The entries below should be repeated exactly, with no pictures carried over.
************
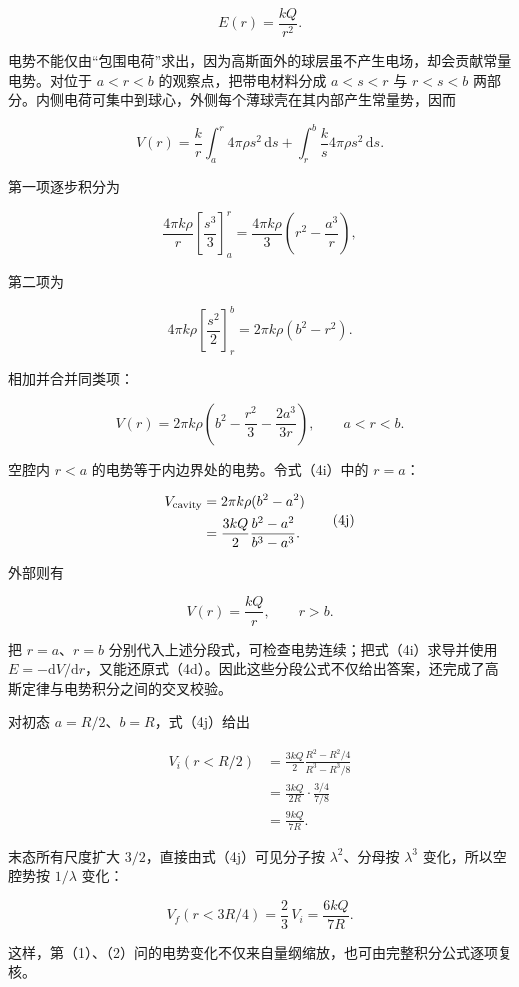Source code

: \documentclass[12pt,a4paper,UTF8]{ctexart}
\begin{document}
\[
E(r)=\frac{kQ}{r^2}.
\tag{4e}
\]

电势不能仅由``包围电荷''求出，因为高斯面外的球层虽不产生电场，却会贡献常量电势。对位于
\(a<r<b\) 的观察点，把带电材料分成 \(a<s<r\) 与 \(r<s<b\)
两部分。内侧电荷可集中到球心，外侧每个薄球壳在其内部产生常量势，因而

\[
V(r)
=\frac{k}{r}\int_a^r4\pi\rho s^2\,\mathrm ds
+\int_r^b\frac{k}{s}4\pi\rho s^2\,\mathrm ds.
\tag{4f}
\]

第一项逐步积分为

\[
\frac{4\pi k\rho}{r}
\left[\frac{s^3}{3}\right]_a^r
=\frac{4\pi k\rho}{3}
\left(r^2-\frac{a^3}{r}\right),
\tag{4g}
\]

第二项为

\[
4\pi k\rho\left[\frac{s^2}{2}\right]_r^b
=2\pi k\rho(b^2-r^2).
\tag{4h}
\]

相加并合并同类项：

\[
\boxed{
V(r)=2\pi k\rho
\left(b^2-\frac{r^2}{3}-\frac{2a^3}{3r}\right),
\qquad a<r<b
}.
\tag{4i}
\]

空腔内 \(r<a\) 的电势等于内边界处的电势。令式（4i）中的 \(r=a\)：

\[
\begin{aligned}
V_{\rm cavity}
&=2\pi k\rho(b^2-a^2)\\
&=\frac{3kQ}{2}
\frac{b^2-a^2}{b^3-a^3}.
\end{aligned}
\tag{4j}
\]

外部则有

\[
V(r)=\frac{kQ}{r},
\qquad r>b.
\tag{4k}
\]

把 \(r=a\)、\(r=b\)
分别代入上述分段式，可检查电势连续；把式（4i）求导并使用
\(E=-\mathrm dV/\mathrm dr\)，又能还原式（4d）。因此这些分段公式不仅给出答案，还完成了高斯定律与电势积分之间的交叉校验。

对初态 \(a=R/2\)、\(b=R\)，式（4j）给出

\[
\begin{aligned}
V_i(r<R/2)
&=\frac{3kQ}{2}
\frac{R^2-R^2/4}{R^3-R^3/8}\\
&=\frac{3kQ}{2R}\cdot\frac{3/4}{7/8}\\
&=\frac{9kQ}{7R}.
\end{aligned}
\tag{4l}
\]

末态所有尺度扩大 \(3/2\)，直接由式（4j）可见分子按 \(\lambda^2\)、分母按
\(\lambda^3\) 变化，所以空腔势按 \(1/\lambda\) 变化：

\[
V_f(r<3R/4)
=\frac23\,V_i
=\frac{6kQ}{7R}.
\tag{4m}
\]

这样，第（1）、（2）问的电势变化不仅来自量纲缩放，也可由完整积分公式逐项复核。
\end{document}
************
■ Exercise result:
Source code

: \documentclass[12pt,a4paper,UTF8]{ctexart}
\begin{document}
\[
E(r)=\frac{kQ}{r^2}.
\tag{4e}
\]

电势不能仅由``包围电荷''求出，因为高斯面外的球层虽不产生电场，却会贡献常量电势。对位于
\(a<r<b\) 的观察点，把带电材料分成 \(a<s<r\) 与 \(r<s<b\)
两部分。内侧电荷可集中到球心，外侧每个薄球壳在其内部产生常量势，因而

\[
V(r)
=\frac{k}{r}\int_a^r4\pi\rho s^2\,\mathrm ds
+\int_r^b\frac{k}{s}4\pi\rho s^2\,\mathrm ds.
\tag{4f}
\]

第一项逐步积分为

\[
\frac{4\pi k\rho}{r}
\left[\frac{s^3}{3}\right]_a^r
=\frac{4\pi k\rho}{3}
\left(r^2-\frac{a^3}{r}\right),
\tag{4g}
\]

第二项为

\[
4\pi k\rho\left[\frac{s^2}{2}\right]_r^b
=2\pi k\rho(b^2-r^2).
\tag{4h}
\]

相加并合并同类项：

\[
\boxed{
V(r)=2\pi k\rho
\left(b^2-\frac{r^2}{3}-\frac{2a^3}{3r}\right),
\qquad a<r<b
}.
\tag{4i}
\]

空腔内 \(r<a\) 的电势等于内边界处的电势。令式（4i）中的 \(r=a\)：

\[
\begin{aligned}
V_{\rm cavity}
&=2\pi k\rho(b^2-a^2)\\
&=\frac{3kQ}{2}
\frac{b^2-a^2}{b^3-a^3}.
\end{aligned}
\tag{4j}
\]

外部则有

\[
V(r)=\frac{kQ}{r},
\qquad r>b.
\tag{4k}
\]

把 \(r=a\)、\(r=b\)
分别代入上述分段式，可检查电势连续；把式（4i）求导并使用
\(E=-\mathrm dV/\mathrm dr\)，又能还原式（4d）。因此这些分段公式不仅给出答案，还完成了高斯定律与电势积分之间的交叉校验。

对初态 \(a=R/2\)、\(b=R\)，式（4j）给出

\[
\begin{aligned}
V_i(r<R/2)
&=\frac{3kQ}{2}
\frac{R^2-R^2/4}{R^3-R^3/8}\\
&=\frac{3kQ}{2R}\cdot\frac{3/4}{7/8}\\
&=\frac{9kQ}{7R}.
\end{aligned}
\tag{4l}
\]

末态所有尺度扩大 \(3/2\)，直接由式（4j）可见分子按 \(\lambda^2\)、分母按
\(\lambda^3\) 变化，所以空腔势按 \(1/\lambda\) 变化：

\[
V_f(r<3R/4)
=\frac23\,V_i
=\frac{6kQ}{7R}.
\tag{4m}
\]

这样，第（1）、（2）问的电势变化不仅来自量纲缩放，也可由完整积分公式逐项复核。
\end{document}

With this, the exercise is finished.